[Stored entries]
================
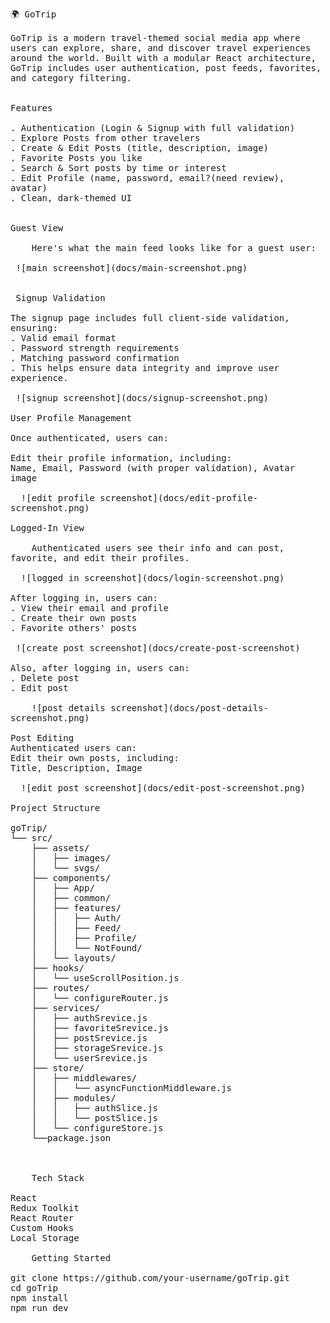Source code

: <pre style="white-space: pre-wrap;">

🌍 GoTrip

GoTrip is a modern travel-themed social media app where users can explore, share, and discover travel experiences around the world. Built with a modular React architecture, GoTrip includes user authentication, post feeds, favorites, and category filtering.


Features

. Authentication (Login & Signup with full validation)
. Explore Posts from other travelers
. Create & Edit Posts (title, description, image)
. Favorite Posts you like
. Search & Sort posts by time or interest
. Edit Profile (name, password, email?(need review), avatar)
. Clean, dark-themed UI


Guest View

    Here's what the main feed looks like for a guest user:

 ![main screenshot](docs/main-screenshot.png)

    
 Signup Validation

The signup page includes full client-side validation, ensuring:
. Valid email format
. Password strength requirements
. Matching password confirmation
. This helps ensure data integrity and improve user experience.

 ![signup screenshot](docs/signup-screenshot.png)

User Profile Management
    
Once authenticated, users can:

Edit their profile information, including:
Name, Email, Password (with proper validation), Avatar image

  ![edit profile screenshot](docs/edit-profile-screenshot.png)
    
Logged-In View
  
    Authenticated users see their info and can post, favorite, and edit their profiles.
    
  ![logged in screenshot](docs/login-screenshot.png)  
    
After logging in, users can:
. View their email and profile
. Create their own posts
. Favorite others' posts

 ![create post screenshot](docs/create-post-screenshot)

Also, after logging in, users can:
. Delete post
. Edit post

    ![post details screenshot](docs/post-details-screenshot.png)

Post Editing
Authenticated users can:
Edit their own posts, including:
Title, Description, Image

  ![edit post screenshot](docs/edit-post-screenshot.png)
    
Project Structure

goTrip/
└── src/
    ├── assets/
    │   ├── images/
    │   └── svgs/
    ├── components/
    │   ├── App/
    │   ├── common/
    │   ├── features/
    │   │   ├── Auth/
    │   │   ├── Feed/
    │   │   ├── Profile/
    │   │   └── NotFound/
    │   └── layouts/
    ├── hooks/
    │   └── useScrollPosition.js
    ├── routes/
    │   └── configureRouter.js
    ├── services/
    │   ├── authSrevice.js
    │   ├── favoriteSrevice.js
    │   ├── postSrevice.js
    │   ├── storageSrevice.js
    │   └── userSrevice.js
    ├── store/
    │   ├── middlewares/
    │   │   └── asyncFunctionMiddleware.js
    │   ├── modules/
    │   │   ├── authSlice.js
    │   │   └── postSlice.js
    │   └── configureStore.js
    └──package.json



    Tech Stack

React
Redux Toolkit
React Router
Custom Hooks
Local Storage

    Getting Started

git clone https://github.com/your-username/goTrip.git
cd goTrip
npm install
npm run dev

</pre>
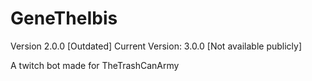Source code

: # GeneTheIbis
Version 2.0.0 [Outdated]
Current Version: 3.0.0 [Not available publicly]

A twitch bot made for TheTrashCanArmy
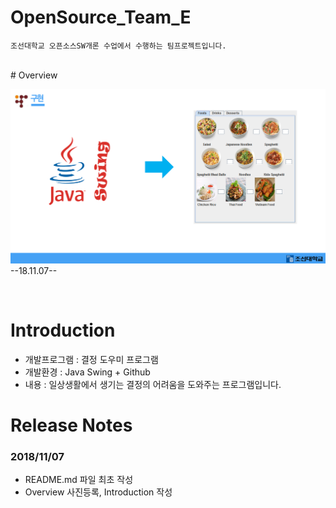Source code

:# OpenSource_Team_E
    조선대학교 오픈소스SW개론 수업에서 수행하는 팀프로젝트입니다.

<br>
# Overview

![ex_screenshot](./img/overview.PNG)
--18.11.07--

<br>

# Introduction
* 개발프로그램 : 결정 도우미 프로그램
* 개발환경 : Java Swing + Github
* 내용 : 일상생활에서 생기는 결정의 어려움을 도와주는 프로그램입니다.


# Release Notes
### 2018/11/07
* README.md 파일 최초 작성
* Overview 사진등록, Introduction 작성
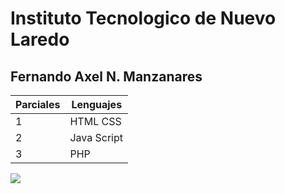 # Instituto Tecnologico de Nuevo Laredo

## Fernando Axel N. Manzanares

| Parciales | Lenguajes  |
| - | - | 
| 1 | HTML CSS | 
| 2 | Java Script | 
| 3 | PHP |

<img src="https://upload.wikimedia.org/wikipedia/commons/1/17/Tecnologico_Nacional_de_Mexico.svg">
================
Requirement:
Leave the pictures out and return each entry exactly.

Finished exercise:
Source code

: <pre style="white-space: pre-wrap;">

🌍 GoTrip

GoTrip is a modern travel-themed social media app where users can explore, share, and discover travel experiences around the world. Built with a modular React architecture, GoTrip includes user authentication, post feeds, favorites, and category filtering.


Features

. Authentication (Login & Signup with full validation)
. Explore Posts from other travelers
. Create & Edit Posts (title, description, image)
. Favorite Posts you like
. Search & Sort posts by time or interest
. Edit Profile (name, password, email?(need review), avatar)
. Clean, dark-themed UI


Guest View

    Here's what the main feed looks like for a guest user:

 ![main screenshot](docs/main-screenshot.png)

    
 Signup Validation

The signup page includes full client-side validation, ensuring:
. Valid email format
. Password strength requirements
. Matching password confirmation
. This helps ensure data integrity and improve user experience.

 ![signup screenshot](docs/signup-screenshot.png)

User Profile Management
    
Once authenticated, users can:

Edit their profile information, including:
Name, Email, Password (with proper validation), Avatar image

  ![edit profile screenshot](docs/edit-profile-screenshot.png)
    
Logged-In View
  
    Authenticated users see their info and can post, favorite, and edit their profiles.
    
  ![logged in screenshot](docs/login-screenshot.png)  
    
After logging in, users can:
. View their email and profile
. Create their own posts
. Favorite others' posts

 ![create post screenshot](docs/create-post-screenshot)

Also, after logging in, users can:
. Delete post
. Edit post

    ![post details screenshot](docs/post-details-screenshot.png)

Post Editing
Authenticated users can:
Edit their own posts, including:
Title, Description, Image

  ![edit post screenshot](docs/edit-post-screenshot.png)
    
Project Structure

goTrip/
└── src/
    ├── assets/
    │   ├── images/
    │   └── svgs/
    ├── components/
    │   ├── App/
    │   ├── common/
    │   ├── features/
    │   │   ├── Auth/
    │   │   ├── Feed/
    │   │   ├── Profile/
    │   │   └── NotFound/
    │   └── layouts/
    ├── hooks/
    │   └── useScrollPosition.js
    ├── routes/
    │   └── configureRouter.js
    ├── services/
    │   ├── authSrevice.js
    │   ├── favoriteSrevice.js
    │   ├── postSrevice.js
    │   ├── storageSrevice.js
    │   └── userSrevice.js
    ├── store/
    │   ├── middlewares/
    │   │   └── asyncFunctionMiddleware.js
    │   ├── modules/
    │   │   ├── authSlice.js
    │   │   └── postSlice.js
    │   └── configureStore.js
    └──package.json



    Tech Stack

React
Redux Toolkit
React Router
Custom Hooks
Local Storage

    Getting Started

git clone https://github.com/your-username/goTrip.git
cd goTrip
npm install
npm run dev

</pre>
Source code

: # GeneTheIbis
Version 2.0.0 [Outdated]
Current Version: 3.0.0 [Not available publicly]

A twitch bot made for TheTrashCanArmy
Source code

:# OpenSource_Team_E
    조선대학교 오픈소스SW개론 수업에서 수행하는 팀프로젝트입니다.

<br>
# Overview

![ex_screenshot](./img/overview.PNG)
--18.11.07--

<br>

# Introduction
* 개발프로그램 : 결정 도우미 프로그램
* 개발환경 : Java Swing + Github
* 내용 : 일상생활에서 생기는 결정의 어려움을 도와주는 프로그램입니다.


# Release Notes
### 2018/11/07
* README.md 파일 최초 작성
* Overview 사진등록, Introduction 작성
 # Instituto Tecnologico de Nuevo Laredo

## Fernando Axel N. Manzanares

| Parciales | Lenguajes  |
| - | - | 
| 1 | HTML CSS | 
| 2 | Java Script | 
| 3 | PHP |

<img src="https://upload.wikimedia.org/wikipedia/commons/1/17/Tecnologico_Nacional_de_Mexico.svg">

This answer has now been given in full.